The next special session of the 87th Texas Legislature will start on September 30, and though it has a much shorter to-do list than the previous two special sessions there are still many high-priority bills on the line for the Republicans.
By Texas constitutional law, the governor can call as many special sessions as he wants, but he is limited to announcing the agenda beforehand and the legislature must stick to it. That doesn’t mean that there will be no surprises, and the mass walkout of the Texas Democrats in the first session to deny a quorum to vote on the new voter rights and access restriction laws showed. Still, this session is likely to be the most predictable of them all so far.
The list is topped by the massive project of redrawing the district lines following the release of the 2020 U.S. Census. The Census shows that the Texas population has exploded since 2010, and that means adding on two congressional districts in addition to reconfiguring multiple other districts based on growth and decline.
The fight is liable to be long and bloody, but Republicans have a lot of incentive to get it done as quickly as possible. If they fail to have the lines drawn before the 2022 primary season starts in December, it’s possible that the matter will be thrown to the courts until after the election when the legislature would be given another shot. That’s exactly what happened in 2001. With control of the U.S. House of Representatives coming down to less than ten seats next year, Republicans will want every advantage they can get.
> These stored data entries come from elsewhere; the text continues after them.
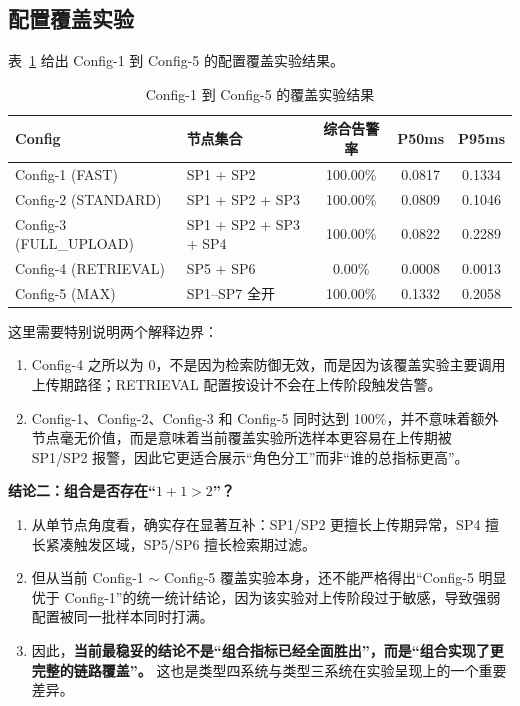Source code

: \documentclass[11pt,a4paper]{ctexart}
\begin{document}
\subsection{配置覆盖实验}
表~\ref{tab:type4-configs} 给出 Config-1 到 Config-5 的配置覆盖实验结果。

\begin{table}[H]
\centering
\caption{Config-1 到 Config-5 的覆盖实验结果}
\label{tab:type4-configs}
\begin{tabular}{l p{4.6cm} c c c}
\toprule
Config & 节点集合 & 综合告警率 & P50ms & P95ms \\
\midrule
Config-1 (FAST) & SP1 + SP2 & 100.00\% & 0.0817 & 0.1334 \\
Config-2 (STANDARD) & SP1 + SP2 + SP3 & 100.00\% & 0.0809 & 0.1046 \\
Config-3 (FULL\_UPLOAD) & SP1 + SP2 + SP3 + SP4 & 100.00\% & 0.0822 & 0.2289 \\
Config-4 (RETRIEVAL) & SP5 + SP6 & 0.00\% & 0.0008 & 0.0013 \\
Config-5 (MAX) & SP1--SP7 全开 & 100.00\% & 0.1332 & 0.2058 \\
\bottomrule
\end{tabular}
\end{table}

这里需要特别说明两个解释边界：
\begin{enumerate}[leftmargin=2em]
  \item Config-4 之所以为 0，不是因为检索防御无效，而是因为该覆盖实验主要调用上传期路径；RETRIEVAL 配置按设计不会在上传阶段触发告警。
  \item Config-1、Config-2、Config-3 和 Config-5 同时达到 100\%，并不意味着额外节点毫无价值，而是意味着当前覆盖实验所选样本更容易在上传期被 SP1/SP2 报警，因此它更适合展示“角色分工”而非“谁的总指标更高”。
\end{enumerate}

\textbf{结论二：组合是否存在“$1+1>2$”？}
\begin{enumerate}[leftmargin=2em]
  \item 从单节点角度看，确实存在显著互补：SP1/SP2 更擅长上传期异常，SP4 擅长紧凑触发区域，SP5/SP6 擅长检索期过滤。
  \item 但从当前 Config-1 $\sim$ Config-5 覆盖实验本身，还不能严格得出“Config-5 明显优于 Config-1”的统一统计结论，因为该实验对上传阶段过于敏感，导致强弱配置被同一批样本同时打满。
  \item 因此，\textbf{当前最稳妥的结论不是“组合指标已经全面胜出”，而是“组合实现了更完整的链路覆盖”。} 这也是类型四系统与类型三系统在实验呈现上的一个重要差异。
\end{enumerate}
\end{document}
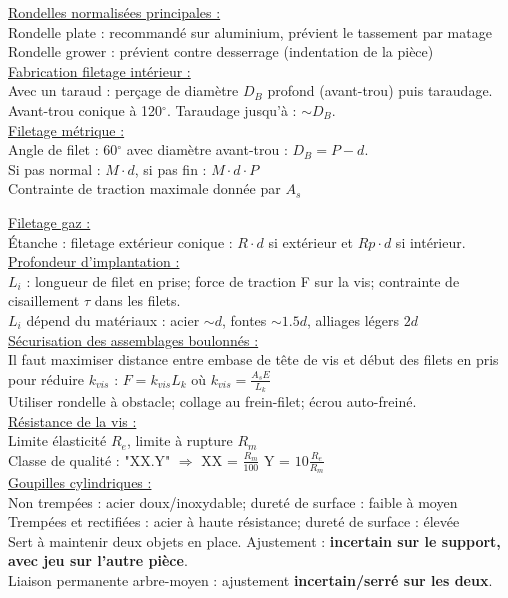 \documentclass[../main.tex]{subfiles}
\begin{document}
\quad \underline{Rondelles normalisées principales :}\\
Rondelle plate : recommandé sur aluminium, prévient le tassement par matage\\
Rondelle grower : prévient contre desserrage (indentation de la pièce)\\

\quad \underline{Fabrication filetage intérieur :}\\
Avec un taraud : perçage de diamètre $D_B$ profond (avant-trou) puis taraudage. Avant-trou conique à 120$^{\circ}$. Taraudage jusqu'à : $\sim D_B$.\\

\quad \underline{Filetage métrique :}\\
Angle de filet : 60$^{\circ}$ avec diamètre avant-trou : $D_B = P-d$.\\
Si pas normal : $M\cdot d$, si pas fin : $M\cdot d\cdot P$\\
Contrainte de traction maximale donnée par $A_s$

\quad \underline{Filetage gaz :}\\
Étanche : filetage extérieur conique : $R\cdot d$ si extérieur et $Rp\cdot d$ si intérieur.\\

\quad \underline{Profondeur d'implantation :}\\
$L_i$ : longueur de filet en prise; force de traction F sur la vis; contrainte de cisaillement $\tau$ dans les filets.\\
$L_i$ dépend du matériaux : acier $\sim d$, fontes $\sim 1.5d$, alliages légers $2d$\\

\quad \underline{Sécurisation des assemblages boulonnés :}\\
Il faut maximiser distance entre embase de tête de vis et début des filets en pris pour réduire $k_{vis}$ : $F = k_{vis} L_k$ où $k_{vis} = \frac{A_sE}{L_k}$\\
Utiliser rondelle à obstacle; collage au frein-filet; écrou auto-freiné.\\

\quad \underline{Résistance de la vis :}\\
Limite élasticité $R_e$, limite à rupture $R_m$\\
Classe de qualité : "XX.Y" $\Rightarrow$ XX = $\frac{R_m}{100}$ Y = $10\frac{R_e}{R_m}$\\


\quad \underline{Goupilles cylindriques :}\\
Non trempées : acier doux/inoxydable; dureté de surface : faible à moyen\\
Trempées et rectifiées : acier à haute résistance; dureté de surface : élevée\\
Sert à maintenir deux objets en place. Ajustement : \textbf{incertain sur le support, avec jeu sur l'autre pièce}.\\
Liaison permanente arbre-moyen : ajustement \textbf{incertain/serré sur les deux}.\\
\end{document}
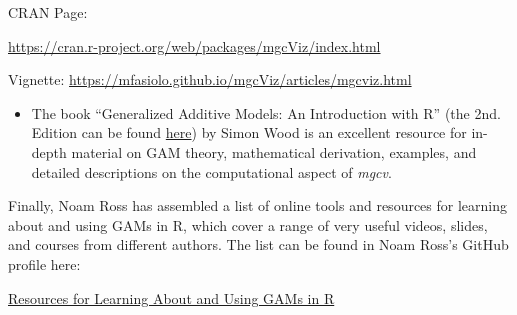 \documentclass[
]{article}
\providecommand{\tightlist}{%
  \setlength{\itemsep}{0pt}\setlength{\parskip}{0pt}}
\begin{document}
CRAN Page:

\url{https://cran.r-project.org/web/packages/mgcViz/index.html}

Vignette:
\url{https://mfasiolo.github.io/mgcViz/articles/mgcviz.html}

\begin{itemize}
\tightlist
\item
  The book ``Generalized Additive Models: An Introduction with R'' (the 2nd. Edition can be found \href{https://www.routledge.com/Generalized-Additive-Models-An-Introduction-with-R-Second-Edition/Wood/p/book/9781498728331}{here}) by Simon Wood is an excellent resource for in-depth material on GAM theory, mathematical derivation, examples, and detailed descriptions on the computational aspect of \emph{mgcv}.
\end{itemize}

Finally, Noam Ross has assembled a list of online tools and resources for learning about and using GAMs in R, which cover a range of very useful videos, slides, and courses from different authors. The list can be found in Noam Ross's GitHub profile here:

\href{https://github.com/noamross/gam-resources}{Resources for Learning About and Using GAMs in R}
\end{document}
Though the redistricting is expected to take up most of the legislature’s time, there are other things that need doing as well. There are still billions of dollars from the American Rescue Plan Act of 2021 that need assigning to various institutions. The legislature will decide how to allocate the money for various healthcare initiatives such as vaccine programs and to help nursing homes impacted by COVID-19.
Another item on the agenda is the passage of a law against the cruel restraint of dogs. The bill has bipartisan support and should clear both chambers easily if there is time.
Unfortunately, that is the end of the reasonable items on the agenda, and the rest is more of the regressive social justice pushback laws that dominated the legislature this year. A bill to prohibit school-age athletes from participating in University Interscholastic League sports outside of their birth gender is back on the menu after being derailed by State Rep. Harold Dutton (D-Houston), the chair of the Public Education Committee. The bill has passed the Texas Senate four times but has been held up by Democrats in the House who oppose the obvious discriminatory nature of the proposed law.
Governor Greg Abbott has also decreed that the legislature must pass a bill prohibiting vaccine mandates. The move came after President Joe Biden instructed OSHA to require any business with more than a hundred employees to vaccinate workers or submit those workers to weekly testing. Healthcare workers from employers of all sizes were also required to vaccinate. Abbott struck back against the law with an executive order stating that vaccine mandates were not lawful in Texas and wants a bill to shore up that position.
Unfortunately for the governor, his executive order is superseded by federal authority, backed up by more than a century of legal opinion stating that the federal government does has the right to require vaccination. Even if the legislature does take up the bill, the matter is so contentious that it’s unclear if the bill would pass the Republican-dominated chamber. Considering the size of the redistricting project, a fight over vaccines the state is almost certain to lose anyway is probably not going to get very far.